Make your shim, then use your end bars to make a template If you take a sheet of 1/4 inch plywood and cut it to the inside demension of the box by measuring in 1/2 inch from each side, placing the end bars across it and marking a hole (through the eyelet of the end bar) centered on the shim you can drill the holes align you dowels and secure them. the other option, which I prefer is to drill holes in the template the same size as the dowels. Cut the dowels so they are the 19 7/8 inches of the outside long measurement of the hive. then just incert the dowels through the holes and tack the side panels of the shim. The dowels can be glued or tacked in place.

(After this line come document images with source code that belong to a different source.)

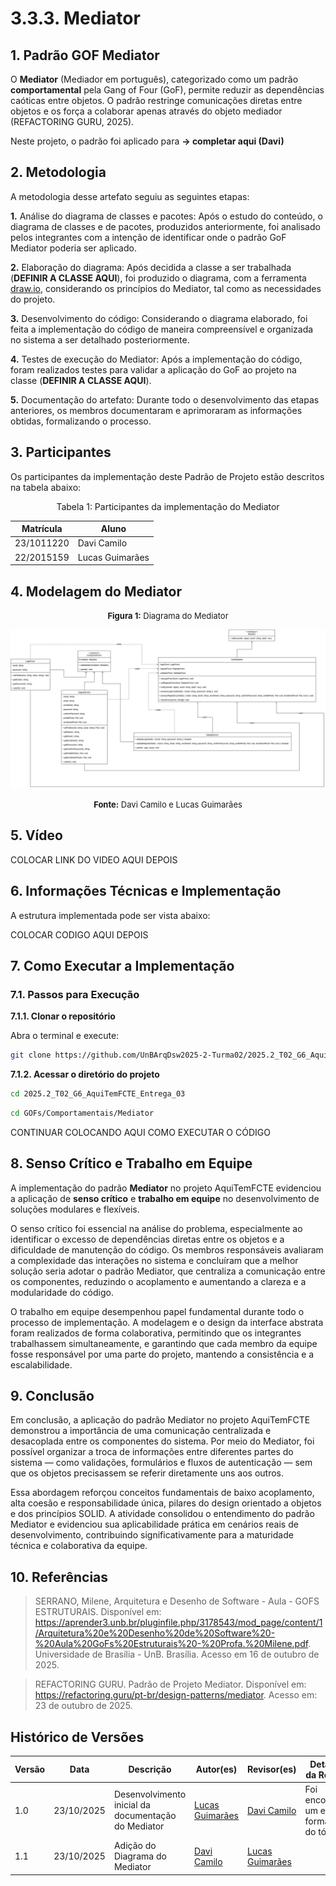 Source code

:# 3.3.3. Mediator

## **1. Padrão GOF Mediator**

O **Mediator** (Mediador em português), categorizado como um padrão **comportamental** pela Gang of Four (GoF), permite reduzir as dependências caóticas entre objetos. O padrão restringe comunicações diretas entre objetos e os força a colaborar apenas através do objeto mediador (REFACTORING GURU, 2025).

Neste projeto, o padrão foi aplicado para **-> completar aqui (Davi)**

## **2. Metodologia**

A metodologia desse artefato seguiu as seguintes etapas:

**1.** Análise do diagrama de classes e pacotes: Após o estudo do conteúdo, o diagrama de classes e de pacotes, produzidos anteriormente, foi analisado pelos integrantes com a intenção de identificar onde o padrão GoF Mediator poderia ser aplicado.

**2.** Elaboração do diagrama: Após decidida a classe a ser trabalhada (**DEFINIR A CLASSE AQUI**), foi produzido o diagrama, com a ferramenta [draw.io](https://www.drawio.com/), considerando os princípios do Mediator, tal como as necessidades do projeto.

**3.** Desenvolvimento do código: Considerando o diagrama elaborado, foi feita a implementação do código de maneira compreensível e organizada no sistema a ser detalhado posteriormente.

**4.** Testes de execução do Mediator: Após a implementação do código, foram realizados testes para validar a aplicação do GoF ao projeto na classe (**DEFINIR A CLASSE AQUI**).

**5.** Documentação do artefato: Durante todo o desenvolvimento das etapas anteriores, os membros documentaram e aprimoraram as informações obtidas, formalizando o processo.

## 3. Participantes

Os participantes da implementação deste Padrão de Projeto estão descritos na tabela abaixo:

<p style="text-align: center;">Tabela 1: Participantes da implementação do Mediator</p>

|Matrícula | Aluno |
| -- | -- |
| 23/1011220  |  Davi Camilo       |
| 22/2015159  |  Lucas Guimarães   |

## **4. Modelagem do Mediator**

<font size="2"><p style="text-align: center"><b>Figura 1:</b> Diagrama do Mediator</p></font>

![diagrama_mediator](/../assets/gof-mediator.drawio.png)

<font size="2"><p style="text-align: center"><b>Fonte:</b> Davi Camilo e Lucas Guimarães</p></font>

## 5. Vídeo

COLOCAR LINK DO VIDEO AQUI DEPOIS

<!-- <font size="2"><p style="text-align: center"><b>Vídeo 1:</b> Explicação e execução do Mediator</p></font>

<center>
<iframe 
  width="560" 
  height="315" 
  src="https://www.youtube.com/embed/xt7_haY2Gf8" 
  title="Mediator - AquiTemFCTE" 
  frameborder="0" 
  allow="accelerometer; autoplay; clipboard-write; encrypted-media; gyroscope; picture-in-picture; web-share" 
  allowfullscreen>
</iframe>
</center>

<font size="2"><p style="text-align: center"><b>Autor:</b>, 2025.</p></font>

**Link: https://youtu.be/xt7_haY2Gf8** -->

## **6. Informações Técnicas e Implementação**

A estrutura implementada pode ser vista abaixo:

COLOCAR CODIGO AQUI DEPOIS

## **7. Como Executar a Implementação**

### 7.1. Passos para Execução

**7.1.1. Clonar o repositório**

Abra o terminal e execute:

```bash
git clone https://github.com/UnBArqDsw2025-2-Turma02/2025.2_T02_G6_AquiTemFCTE_Entrega_03.git
```

**7.1.2. Acessar o diretório do projeto**

```bash
cd 2025.2_T02_G6_AquiTemFCTE_Entrega_03
```

```bash
cd GOFs/Comportamentais/Mediator
```

CONTINUAR COLOCANDO AQUI COMO EXECUTAR O CÓDIGO

## **8. Senso Crítico e Trabalho em Equipe**

A implementação do padrão **Mediator** no projeto AquiTemFCTE evidenciou a aplicação de **senso crítico** e **trabalho em equipe** no desenvolvimento de soluções modulares e flexíveis.

O senso crítico foi essencial na análise do problema, especialmente ao identificar o excesso de dependências diretas entre os objetos e a dificuldade de manutenção do código. Os membros responsáveis avaliaram a complexidade das interações no sistema e concluíram que a melhor solução seria adotar o padrão Mediator, que centraliza a comunicação entre os componentes, reduzindo o acoplamento e aumentando a clareza e a modularidade do código.

O trabalho em equipe desempenhou papel fundamental durante todo o processo de implementação. A modelagem e o design da interface abstrata foram realizados de forma colaborativa, permitindo que os integrantes trabalhassem simultaneamente, e garantindo que cada membro da equipe fosse responsável por uma parte do projeto, mantendo a consistência e a escalabilidade.

## **9. Conclusão**

Em conclusão, a aplicação do padrão Mediator no projeto AquiTemFCTE demonstrou a importância de uma comunicação centralizada e desacoplada entre os componentes do sistema. Por meio do Mediator, foi possível organizar a troca de informações entre diferentes partes do sistema — como validações, formulários e fluxos de autenticação — sem que os objetos precisassem se referir diretamente uns aos outros.

Essa abordagem reforçou conceitos fundamentais de baixo acoplamento, alta coesão e responsabilidade única, pilares do design orientado a objetos e dos princípios SOLID. A atividade consolidou o entendimento do padrão Mediator e evidenciou sua aplicabilidade prática em cenários reais de desenvolvimento, contribuindo significativamente para a maturidade técnica e colaborativa da equipe.

## **10. Referências**

> SERRANO, Milene, Arquitetura e Desenho de Software - Aula - GOFS ESTRUTURAIS. Disponível em: https://aprender3.unb.br/pluginfile.php/3178543/mod_page/content/1/Arquitetura%20e%20Desenho%20de%20Software%20-%20Aula%20GoFs%20Estruturais%20-%20Profa.%20Milene.pdf. Universidade de Brasília - UnB. Brasília. Acesso em 16 de outubro de 2025.

> REFACTORING GURU. Padrão de Projeto Mediator. Disponível em: https://refactoring.guru/pt-br/design-patterns/mediator. Acesso em: 23 de outubro de 2025.

## Histórico de Versões
| Versão | Data | Descrição | Autor(es) | Revisor(es) | Detalhes da Revisão |
| -- | -- | -- | -- | -- | -- |
| 1.0 | 23/10/2025 | Desenvolvimento inicial da documentação do Mediator | [Lucas Guimarães](https://github.com/lcsgborges) | [Davi Camilo](https://github.com/Davicamilo23) | Foi encontrado um erro na formatação do tópico 8 |
| 1.1 | 23/10/2025 | Adição do Diagrama do Mediator | [Davi Camilo](https://github.com/Davicamilo23) | [Lucas Guimarães](https://github.com/lcsgborges) |  |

Hope that gives you a better idea.
I know Brian doesn't like to use plastic in his hives and that's understandable.
There's another option to the wooden dowels seeing that wood has gotten so expensive. I made up about 20 slatted bottom racks this winter using 3\4" PVC instead of the wooden dowels. If I remember, I think it takes (3) three 10' +\- sticks per rack. It's alot less expensive that way....
I also put #8 hardware cloth on the bottom of the racks and used them as bottom boards - the hives have top entrances for the bees. Brian's talk and use of slatted bottom racks is what got me using them -I really like'm and I believe they help alot with ventilation in the summer and winter.
Here are mine which are based off the Killian design.
(http://www.bushkillfarms.com/photos/d/332-1/IMG_0649.JPG)
(http://www.bushkillfarms.com/photos/d/330-1/IMG_0648.JPG)
Thanks a ton guys for the information. Robo that looks very simple, but with the bottom board there that you are just sliding that rack into, does it just become a way to keep them from building comb down there?? I guess that would be it huh??
F
Quote from: Frantz on March 03, 2008, 06:25:30 PM
Robo that looks very simple, but with the bottom board there that you are just sliding that rack into, does it just become a way to keep them from building comb down there??
No, it provides the same benefits of all the other slatted rack designs. If you read Killian, they claim the slatted rack was key to their success.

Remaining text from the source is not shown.